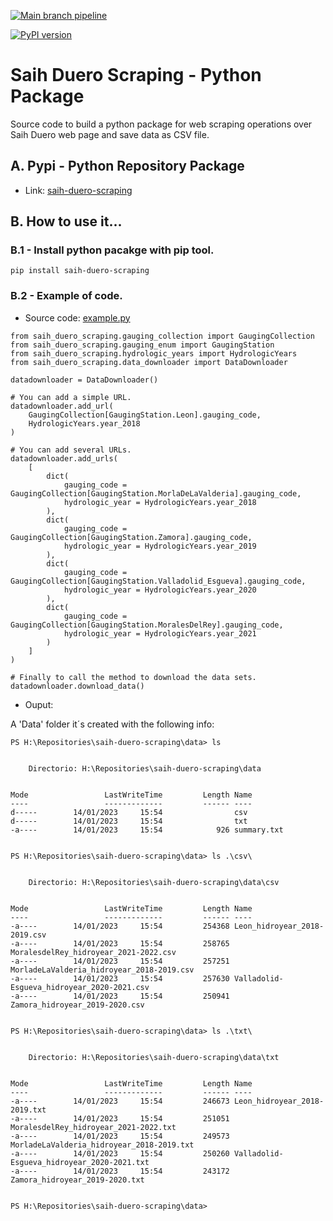 [![Main branch pipeline](https://github.com/jke94/saih-duero-scraping/actions/workflows/main-branch.yml/badge.svg)](https://github.com/jke94/saih-duero-scraping/actions/workflows/main-branch.yml)

[![PyPI version](https://badge.fury.io/py/saih-duero-scraping.svg)](https://badge.fury.io/py/saih-duero-scraping)
# Saih Duero Scraping  - Python Package
Source code to build a python package for web scraping operations over Saih Duero web page and save data as CSV file.

## A. Pypi - Python Repository Package
- Link: [saih-duero-scraping](https://pypi.org/project/saih-duero-scraping/)

## B. How to use it...

### B.1 - Install python pacakge with pip tool.

```
pip install saih-duero-scraping
```

### B.2 - Example of code.

- Source code: [example.py](https://github.com/jke94/saih-duero-scraping/blob/main/example.py)

```
from saih_duero_scraping.gauging_collection import GaugingCollection
from saih_duero_scraping.gauging_enum import GaugingStation
from saih_duero_scraping.hydrologic_years import HydrologicYears
from saih_duero_scraping.data_downloader import DataDownloader

datadownloader = DataDownloader()

# You can add a simple URL.
datadownloader.add_url(
    GaugingCollection[GaugingStation.Leon].gauging_code, 
    HydrologicYears.year_2018
)

# You can add several URLs.
datadownloader.add_urls(
    [
        dict(
            gauging_code = GaugingCollection[GaugingStation.MorlaDeLaValderia].gauging_code, 
            hydrologic_year = HydrologicYears.year_2018
        ),
        dict(
            gauging_code = GaugingCollection[GaugingStation.Zamora].gauging_code, 
            hydrologic_year = HydrologicYears.year_2019
        ),
        dict(
            gauging_code = GaugingCollection[GaugingStation.Valladolid_Esgueva].gauging_code, 
            hydrologic_year = HydrologicYears.year_2020
        ),
        dict(
            gauging_code = GaugingCollection[GaugingStation.MoralesDelRey].gauging_code, 
            hydrologic_year = HydrologicYears.year_2021
        )
    ]
)

# Finally to call the method to download the data sets.
datadownloader.download_data()
```

- Ouput:

A 'Data' folder it´s created with the following info:

```
PS H:\Repositories\saih-duero-scraping\data> ls


    Directorio: H:\Repositories\saih-duero-scraping\data


Mode                 LastWriteTime         Length Name
----                 -------------         ------ ----
d-----        14/01/2023     15:54                csv
d-----        14/01/2023     15:54                txt
-a----        14/01/2023     15:54            926 summary.txt


PS H:\Repositories\saih-duero-scraping\data> ls .\csv\


    Directorio: H:\Repositories\saih-duero-scraping\data\csv


Mode                 LastWriteTime         Length Name
----                 -------------         ------ ----
-a----        14/01/2023     15:54         254368 Leon_hidroyear_2018-2019.csv
-a----        14/01/2023     15:54         258765 MoralesdelRey_hidroyear_2021-2022.csv
-a----        14/01/2023     15:54         257251 MorladeLaValderia_hidroyear_2018-2019.csv
-a----        14/01/2023     15:54         257630 Valladolid-Esgueva_hidroyear_2020-2021.csv
-a----        14/01/2023     15:54         250941 Zamora_hidroyear_2019-2020.csv


PS H:\Repositories\saih-duero-scraping\data> ls .\txt\


    Directorio: H:\Repositories\saih-duero-scraping\data\txt


Mode                 LastWriteTime         Length Name
----                 -------------         ------ ----
-a----        14/01/2023     15:54         246673 Leon_hidroyear_2018-2019.txt
-a----        14/01/2023     15:54         251051 MoralesdelRey_hidroyear_2021-2022.txt
-a----        14/01/2023     15:54         249573 MorladeLaValderia_hidroyear_2018-2019.txt
-a----        14/01/2023     15:54         250260 Valladolid-Esgueva_hidroyear_2020-2021.txt
-a----        14/01/2023     15:54         243172 Zamora_hidroyear_2019-2020.txt


PS H:\Repositories\saih-duero-scraping\data>
```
^^^^
> [WHAT IS EXPECTED] Return the opening line of the data above and every line after it up to and including the line that holds "Source code to"; pictures stay out.

> [COMPLETED TASK]
 [![Main branch pipeline](https://github.com/jke94/saih-duero-scraping/actions/workflows/main-branch.yml/badge.svg)](https://github.com/jke94/saih-duero-scraping/actions/workflows/main-branch.yml)

[![PyPI version](https://badge.fury.io/py/saih-duero-scraping.svg)](https://badge.fury.io/py/saih-duero-scraping)
# Saih Duero Scraping  - Python Package
Source code to build a python package for web scraping operations over Saih Duero web page and save data as CSV file.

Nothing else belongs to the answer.